■ Required action: Your task is to retype every entry exactly, omitting nothing.
----- Working data -----
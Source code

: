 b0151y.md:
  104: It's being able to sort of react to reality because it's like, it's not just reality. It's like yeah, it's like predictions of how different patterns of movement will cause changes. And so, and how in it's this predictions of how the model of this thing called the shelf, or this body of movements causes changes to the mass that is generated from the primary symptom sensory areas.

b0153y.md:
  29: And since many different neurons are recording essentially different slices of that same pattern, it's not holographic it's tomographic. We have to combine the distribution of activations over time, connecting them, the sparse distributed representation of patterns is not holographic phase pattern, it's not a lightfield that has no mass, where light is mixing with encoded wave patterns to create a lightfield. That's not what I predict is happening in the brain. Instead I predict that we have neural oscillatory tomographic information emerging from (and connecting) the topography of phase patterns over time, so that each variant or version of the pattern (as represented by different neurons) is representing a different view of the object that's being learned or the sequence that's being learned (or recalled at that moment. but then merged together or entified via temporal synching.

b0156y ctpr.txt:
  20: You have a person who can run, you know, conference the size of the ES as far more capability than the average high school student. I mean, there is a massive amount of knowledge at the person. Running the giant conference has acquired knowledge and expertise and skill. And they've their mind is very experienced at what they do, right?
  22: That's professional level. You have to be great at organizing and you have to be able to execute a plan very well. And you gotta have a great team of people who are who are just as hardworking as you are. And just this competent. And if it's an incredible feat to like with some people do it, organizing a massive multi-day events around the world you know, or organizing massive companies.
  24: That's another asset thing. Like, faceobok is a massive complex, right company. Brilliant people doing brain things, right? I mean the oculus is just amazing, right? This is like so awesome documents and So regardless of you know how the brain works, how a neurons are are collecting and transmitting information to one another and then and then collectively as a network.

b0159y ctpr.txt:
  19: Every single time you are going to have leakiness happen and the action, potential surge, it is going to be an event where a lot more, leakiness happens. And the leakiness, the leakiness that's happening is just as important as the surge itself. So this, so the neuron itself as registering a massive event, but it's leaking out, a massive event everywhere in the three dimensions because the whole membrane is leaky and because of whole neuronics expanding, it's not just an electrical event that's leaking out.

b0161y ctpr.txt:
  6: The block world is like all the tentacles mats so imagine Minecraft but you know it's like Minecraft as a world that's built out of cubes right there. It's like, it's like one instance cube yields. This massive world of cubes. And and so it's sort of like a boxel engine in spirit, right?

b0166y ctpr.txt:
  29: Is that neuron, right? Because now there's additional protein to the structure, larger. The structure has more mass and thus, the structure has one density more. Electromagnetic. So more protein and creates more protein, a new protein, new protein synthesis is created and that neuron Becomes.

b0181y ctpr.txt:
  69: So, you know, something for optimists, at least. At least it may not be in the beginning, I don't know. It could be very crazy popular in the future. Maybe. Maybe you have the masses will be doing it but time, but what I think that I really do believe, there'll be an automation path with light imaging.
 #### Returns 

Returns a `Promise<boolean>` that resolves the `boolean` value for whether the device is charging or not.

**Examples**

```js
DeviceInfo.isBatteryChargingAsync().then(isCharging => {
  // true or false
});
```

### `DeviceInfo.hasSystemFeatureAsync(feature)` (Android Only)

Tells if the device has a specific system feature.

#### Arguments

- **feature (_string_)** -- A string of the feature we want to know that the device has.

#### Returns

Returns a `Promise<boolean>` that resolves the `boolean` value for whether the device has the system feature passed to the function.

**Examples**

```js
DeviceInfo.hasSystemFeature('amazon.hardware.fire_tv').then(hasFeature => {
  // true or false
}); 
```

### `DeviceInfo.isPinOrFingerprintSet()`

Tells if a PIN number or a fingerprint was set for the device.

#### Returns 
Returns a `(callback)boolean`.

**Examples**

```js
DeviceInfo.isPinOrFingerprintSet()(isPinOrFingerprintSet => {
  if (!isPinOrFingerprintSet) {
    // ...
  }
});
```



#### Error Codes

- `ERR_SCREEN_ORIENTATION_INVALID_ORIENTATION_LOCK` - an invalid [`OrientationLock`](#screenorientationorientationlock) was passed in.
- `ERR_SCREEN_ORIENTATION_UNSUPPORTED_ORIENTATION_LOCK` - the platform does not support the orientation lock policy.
-----
■ Solved exercise:
Source code

: b0151y.md:
  104: It's being able to sort of react to reality because it's like, it's not just reality. It's like yeah, it's like predictions of how different patterns of movement will cause changes. And so, and how in it's this predictions of how the model of this thing called the shelf, or this body of movements causes changes to the mass that is generated from the primary symptom sensory areas.

b0153y.md:
  29: And since many different neurons are recording essentially different slices of that same pattern, it's not holographic it's tomographic. We have to combine the distribution of activations over time, connecting them, the sparse distributed representation of patterns is not holographic phase pattern, it's not a lightfield that has no mass, where light is mixing with encoded wave patterns to create a lightfield. That's not what I predict is happening in the brain. Instead I predict that we have neural oscillatory tomographic information emerging from (and connecting) the topography of phase patterns over time, so that each variant or version of the pattern (as represented by different neurons) is representing a different view of the object that's being learned or the sequence that's being learned (or recalled at that moment. but then merged together or entified via temporal synching.

b0156y ctpr.txt:
  20: You have a person who can run, you know, conference the size of the ES as far more capability than the average high school student. I mean, there is a massive amount of knowledge at the person. Running the giant conference has acquired knowledge and expertise and skill. And they've their mind is very experienced at what they do, right?
  22: That's professional level. You have to be great at organizing and you have to be able to execute a plan very well. And you gotta have a great team of people who are who are just as hardworking as you are. And just this competent. And if it's an incredible feat to like with some people do it, organizing a massive multi-day events around the world you know, or organizing massive companies.
  24: That's another asset thing. Like, faceobok is a massive complex, right company. Brilliant people doing brain things, right? I mean the oculus is just amazing, right? This is like so awesome documents and So regardless of you know how the brain works, how a neurons are are collecting and transmitting information to one another and then and then collectively as a network.

b0159y ctpr.txt:
  19: Every single time you are going to have leakiness happen and the action, potential surge, it is going to be an event where a lot more, leakiness happens. And the leakiness, the leakiness that's happening is just as important as the surge itself. So this, so the neuron itself as registering a massive event, but it's leaking out, a massive event everywhere in the three dimensions because the whole membrane is leaky and because of whole neuronics expanding, it's not just an electrical event that's leaking out.

b0161y ctpr.txt:
  6: The block world is like all the tentacles mats so imagine Minecraft but you know it's like Minecraft as a world that's built out of cubes right there. It's like, it's like one instance cube yields. This massive world of cubes. And and so it's sort of like a boxel engine in spirit, right?

b0166y ctpr.txt:
  29: Is that neuron, right? Because now there's additional protein to the structure, larger. The structure has more mass and thus, the structure has one density more. Electromagnetic. So more protein and creates more protein, a new protein, new protein synthesis is created and that neuron Becomes.

b0181y ctpr.txt:
  69: So, you know, something for optimists, at least. At least it may not be in the beginning, I don't know. It could be very crazy popular in the future. Maybe. Maybe you have the masses will be doing it but time, but what I think that I really do believe, there'll be an automation path with light imaging.
 #### Returns 

Returns a `Promise<boolean>` that resolves the `boolean` value for whether the device is charging or not.

**Examples**

```js
DeviceInfo.isBatteryChargingAsync().then(isCharging => {
  // true or false
});
```

### `DeviceInfo.hasSystemFeatureAsync(feature)` (Android Only)

Tells if the device has a specific system feature.

#### Arguments

- **feature (_string_)** -- A string of the feature we want to know that the device has.

#### Returns

Returns a `Promise<boolean>` that resolves the `boolean` value for whether the device has the system feature passed to the function.

**Examples**

```js
DeviceInfo.hasSystemFeature('amazon.hardware.fire_tv').then(hasFeature => {
  // true or false
}); 
```

### `DeviceInfo.isPinOrFingerprintSet()`

Tells if a PIN number or a fingerprint was set for the device.

#### Returns 
Returns a `(callback)boolean`.

**Examples**

```js
DeviceInfo.isPinOrFingerprintSet()(isPinOrFingerprintSet => {
  if (!isPinOrFingerprintSet) {
    // ...
  }
});
```



#### Error Codes

- `ERR_SCREEN_ORIENTATION_INVALID_ORIENTATION_LOCK` - an invalid [`OrientationLock`](#screenorientationorientationlock) was passed in.
- `ERR_SCREEN_ORIENTATION_UNSUPPORTED_ORIENTATION_LOCK` - the platform does not support the orientation lock policy.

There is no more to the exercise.